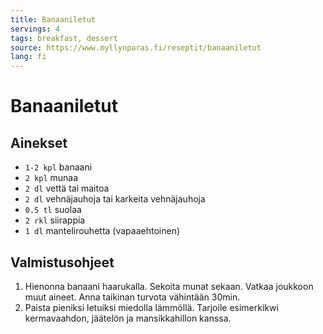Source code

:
 ```yaml
---
title: Banaaniletut
servings: 4
tags: breakfast, dessert
source: https://www.myllynparas.fi/reseptit/banaaniletut
lang: fi
---
```


# Banaaniletut

## Ainekset

- `1-2 kpl` banaani
- `2 kpl` munaa
- `2 dl` vettä tai maitoa
- `2 dl` vehnäjauhoja tai karkeita vehnäjauhoja
- `0.5 tl` suolaa
- `2 rkl` siirappia
- `1 dl` mantelirouhetta (vapaaehtoinen)

## Valmistusohjeet

1. Hienonna banaani haarukalla. Sekoita munat sekaan. Vatkaa joukkoon muut aineet. Anna taikinan turvota vähintään 30min.
1. Paista pieniksi letuiksi miedolla lämmöllä. Tarjoile esimerkikwi kermavaahdon, jäätelön ja mansikkahillon kanssa.
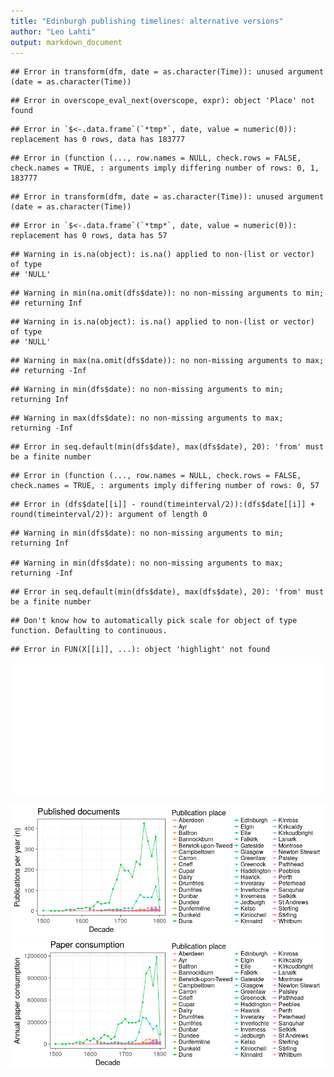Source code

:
 ```yaml
---
title: "Edinburgh publishing timelines: alternative versions"
author: "Leo Lahti"
output: markdown_document
---
```








```
## Error in transform(dfm, date = as.character(Time)): unused argument (date = as.character(Time))
```

```
## Error in overscope_eval_next(overscope, expr): object 'Place' not found
```

```
## Error in `$<-.data.frame`(`*tmp*`, date, value = numeric(0)): replacement has 0 rows, data has 183777
```

```
## Error in (function (..., row.names = NULL, check.rows = FALSE, check.names = TRUE, : arguments imply differing number of rows: 0, 1, 183777
```

```
## Error in transform(dfm, date = as.character(Time)): unused argument (date = as.character(Time))
```

```
## Error in `$<-.data.frame`(`*tmp*`, date, value = numeric(0)): replacement has 0 rows, data has 57
```

```
## Warning in is.na(object): is.na() applied to non-(list or vector) of type
## 'NULL'
```

```
## Warning in min(na.omit(dfs$date)): no non-missing arguments to min;
## returning Inf
```

```
## Warning in is.na(object): is.na() applied to non-(list or vector) of type
## 'NULL'
```

```
## Warning in max(na.omit(dfs$date)): no non-missing arguments to max;
## returning -Inf
```

```
## Warning in min(dfs$date): no non-missing arguments to min; returning Inf
```

```
## Warning in max(dfs$date): no non-missing arguments to max; returning -Inf
```

```
## Error in seq.default(min(dfs$date), max(dfs$date), 20): 'from' must be a finite number
```

```
## Error in (function (..., row.names = NULL, check.rows = FALSE, check.names = TRUE, : arguments imply differing number of rows: 0, 57
```

```
## Error in (dfs$date[[i]] - round(timeinterval/2)):(dfs$date[[i]] + round(timeinterval/2)): argument of length 0
```

```
## Warning in min(dfs$date): no non-missing arguments to min; returning Inf

## Warning in min(dfs$date): no non-missing arguments to max; returning -Inf
```

```
## Error in seq.default(min(dfs$date), max(dfs$date), 20): 'from' must be a finite number
```

```
## Don't know how to automatically pick scale for object of type function. Defaulting to continuous.
```

```
## Error in FUN(X[[i]], ...): object 'highlight' not found
```

![plot of chunk EdinburghPubs](figure/EdinburghPubs-1.png)



![plot of chunk Edinburgh2](figure/Edinburgh2-1.png)![plot of chunk Edinburgh2](figure/Edinburgh2-2.png)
•••••
#### PROBLEM REQUIREMENTS:
All of the entries above should be copied exactly, except for the pictures.

#### TASK RESULT:
Source code

:
 ```yaml
---
title: Banaaniletut
servings: 4
tags: breakfast, dessert
source: https://www.myllynparas.fi/reseptit/banaaniletut
lang: fi
---
```


# Banaaniletut

## Ainekset

- `1-2 kpl` banaani
- `2 kpl` munaa
- `2 dl` vettä tai maitoa
- `2 dl` vehnäjauhoja tai karkeita vehnäjauhoja
- `0.5 tl` suolaa
- `2 rkl` siirappia
- `1 dl` mantelirouhetta (vapaaehtoinen)

## Valmistusohjeet

1. Hienonna banaani haarukalla. Sekoita munat sekaan. Vatkaa joukkoon muut aineet. Anna taikinan turvota vähintään 30min.
1. Paista pieniksi letuiksi miedolla lämmöllä. Tarjoile esimerkikwi kermavaahdon, jäätelön ja mansikkahillon kanssa.
Source code

:
 ```yaml
---
title: "Edinburgh publishing timelines: alternative versions"
author: "Leo Lahti"
output: markdown_document
---
```








```
## Error in transform(dfm, date = as.character(Time)): unused argument (date = as.character(Time))
```

```
## Error in overscope_eval_next(overscope, expr): object 'Place' not found
```

```
## Error in `$<-.data.frame`(`*tmp*`, date, value = numeric(0)): replacement has 0 rows, data has 183777
```

```
## Error in (function (..., row.names = NULL, check.rows = FALSE, check.names = TRUE, : arguments imply differing number of rows: 0, 1, 183777
```

```
## Error in transform(dfm, date = as.character(Time)): unused argument (date = as.character(Time))
```

```
## Error in `$<-.data.frame`(`*tmp*`, date, value = numeric(0)): replacement has 0 rows, data has 57
```

```
## Warning in is.na(object): is.na() applied to non-(list or vector) of type
## 'NULL'
```

```
## Warning in min(na.omit(dfs$date)): no non-missing arguments to min;
## returning Inf
```

```
## Warning in is.na(object): is.na() applied to non-(list or vector) of type
## 'NULL'
```

```
## Warning in max(na.omit(dfs$date)): no non-missing arguments to max;
## returning -Inf
```

```
## Warning in min(dfs$date): no non-missing arguments to min; returning Inf
```

```
## Warning in max(dfs$date): no non-missing arguments to max; returning -Inf
```

```
## Error in seq.default(min(dfs$date), max(dfs$date), 20): 'from' must be a finite number
```

```
## Error in (function (..., row.names = NULL, check.rows = FALSE, check.names = TRUE, : arguments imply differing number of rows: 0, 57
```

```
## Error in (dfs$date[[i]] - round(timeinterval/2)):(dfs$date[[i]] + round(timeinterval/2)): argument of length 0
```

```
## Warning in min(dfs$date): no non-missing arguments to min; returning Inf

## Warning in min(dfs$date): no non-missing arguments to max; returning -Inf
```

```
## Error in seq.default(min(dfs$date), max(dfs$date), 20): 'from' must be a finite number
```

```
## Don't know how to automatically pick scale for object of type function. Defaulting to continuous.
```

```
## Error in FUN(X[[i]], ...): object 'highlight' not found
```

![plot of chunk EdinburghPubs](figure/EdinburghPubs-1.png)



![plot of chunk Edinburgh2](figure/Edinburgh2-1.png)![plot of chunk Edinburgh2](figure/Edinburgh2-2.png)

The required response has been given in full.